Hacker News new | ask | show | jobs
by pocketheyman 4285 days ago
Kind of interesting, according to the case file, the PACER records were being pulled en masse during normal court hours (typically when courts are also accessing the PACER database). A user noticed that PACER was going slow and notified PACER of the apparent slowness. Looks like they investigated, shut the PACER system down and were able to detect the requests were coming from an Amazon Web Hosting account linked to Swartz.

I find this interesting because it wasn't some flag on the PACER system screaming "HEY SOMEONE IS DOWNLOADING THESE EVERY TWO SECONDS" but instead was noticed because some law clerk was irritated at how slow the server was at responding.

2 comments

This is similar to how many breaches and DDoS attacks are discovered. Lots of companies have absolutely no controls to detect the most basic of flooding or spidering behavior.
First off: Totally true.

Secondly: Devil's advocate, but it is a "hard problem." It is easy to look for behaviour on the system, it is very hard to look for patterns of behaviour.
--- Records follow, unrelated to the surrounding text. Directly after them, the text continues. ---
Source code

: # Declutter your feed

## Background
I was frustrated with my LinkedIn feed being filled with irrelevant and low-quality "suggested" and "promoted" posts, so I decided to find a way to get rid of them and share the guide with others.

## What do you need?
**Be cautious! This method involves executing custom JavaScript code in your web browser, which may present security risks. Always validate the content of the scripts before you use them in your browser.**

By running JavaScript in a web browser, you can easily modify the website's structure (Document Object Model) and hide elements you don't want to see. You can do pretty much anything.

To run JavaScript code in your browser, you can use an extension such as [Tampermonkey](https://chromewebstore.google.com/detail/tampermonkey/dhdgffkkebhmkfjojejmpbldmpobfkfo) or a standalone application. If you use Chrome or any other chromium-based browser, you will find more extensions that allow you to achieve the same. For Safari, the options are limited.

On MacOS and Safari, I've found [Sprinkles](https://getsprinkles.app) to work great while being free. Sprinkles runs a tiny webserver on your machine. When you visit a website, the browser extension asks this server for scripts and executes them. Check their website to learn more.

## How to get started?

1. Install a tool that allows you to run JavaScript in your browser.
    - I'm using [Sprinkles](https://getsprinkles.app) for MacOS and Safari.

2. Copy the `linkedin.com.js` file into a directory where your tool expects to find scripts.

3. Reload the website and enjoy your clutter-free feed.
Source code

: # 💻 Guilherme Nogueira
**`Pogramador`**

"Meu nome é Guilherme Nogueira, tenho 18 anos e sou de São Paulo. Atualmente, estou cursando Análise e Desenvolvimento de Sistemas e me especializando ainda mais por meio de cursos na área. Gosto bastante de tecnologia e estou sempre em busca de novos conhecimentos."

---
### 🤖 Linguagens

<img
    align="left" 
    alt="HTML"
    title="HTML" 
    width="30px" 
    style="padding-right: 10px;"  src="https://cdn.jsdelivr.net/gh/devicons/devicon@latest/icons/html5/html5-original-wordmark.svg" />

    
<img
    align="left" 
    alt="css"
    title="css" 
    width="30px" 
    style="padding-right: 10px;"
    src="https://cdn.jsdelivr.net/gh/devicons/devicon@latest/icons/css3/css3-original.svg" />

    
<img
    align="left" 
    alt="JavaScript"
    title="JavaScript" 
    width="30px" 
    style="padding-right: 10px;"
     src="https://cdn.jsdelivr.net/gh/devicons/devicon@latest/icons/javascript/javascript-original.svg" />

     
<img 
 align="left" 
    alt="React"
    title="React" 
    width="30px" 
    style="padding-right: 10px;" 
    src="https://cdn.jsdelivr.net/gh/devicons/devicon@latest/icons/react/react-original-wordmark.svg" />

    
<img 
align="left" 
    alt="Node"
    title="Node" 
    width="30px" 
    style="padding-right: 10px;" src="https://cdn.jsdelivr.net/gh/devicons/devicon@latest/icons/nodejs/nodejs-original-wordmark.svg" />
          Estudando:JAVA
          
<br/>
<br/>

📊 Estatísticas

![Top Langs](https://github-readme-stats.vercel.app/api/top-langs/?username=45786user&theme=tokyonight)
I mean let's say that some of your users are normal court clerks, it wouldn't be unusual to see them sit around and pull tons of records all day every day. So how do you pick up normal requests on-mass and unusual requests on-mass?

If I was in charge of protecting such a system I wouldn't even attempt to detect this (too hard). Instead what I would do is make it impossible to get records sequentially (e.g. 1, 2, 3...9999999) instead each record had a unique randomly generated token associated with it (a UUID/GUID).

So in order for someone to gain every single record they would either need to conduct a "real" break in and steal the files, or search for every possible criteria (which, for them, becomes a huge hassle/problem).

PS - Most DDoS are, these days, against layer 3 (network). Since it is far harder to defeat a layer 3 attack (as it can literally crash a lot of network hardware). While layer 7 (software) DDoS attacks still exist, they're often conducted by less formidable adversaries and they're much easier to stop (e.g. return a JavaScript redirect instead of the normal page, most browser-users won't notice, but it will defeat a targeted attack until they re-target (and you could rename it every 10 minutes)).

So, here's a story I heard recently.

The person involved wanted to create a local archive of records. An index of material was possible to obtain, but rapid sequential requests resulted in an IP block preventing further access.

Modest levels of restructuring the requests, in random sequence, with a significant (several minutes) delay between requests, and random delay, eventually succeeded in retrieving the material.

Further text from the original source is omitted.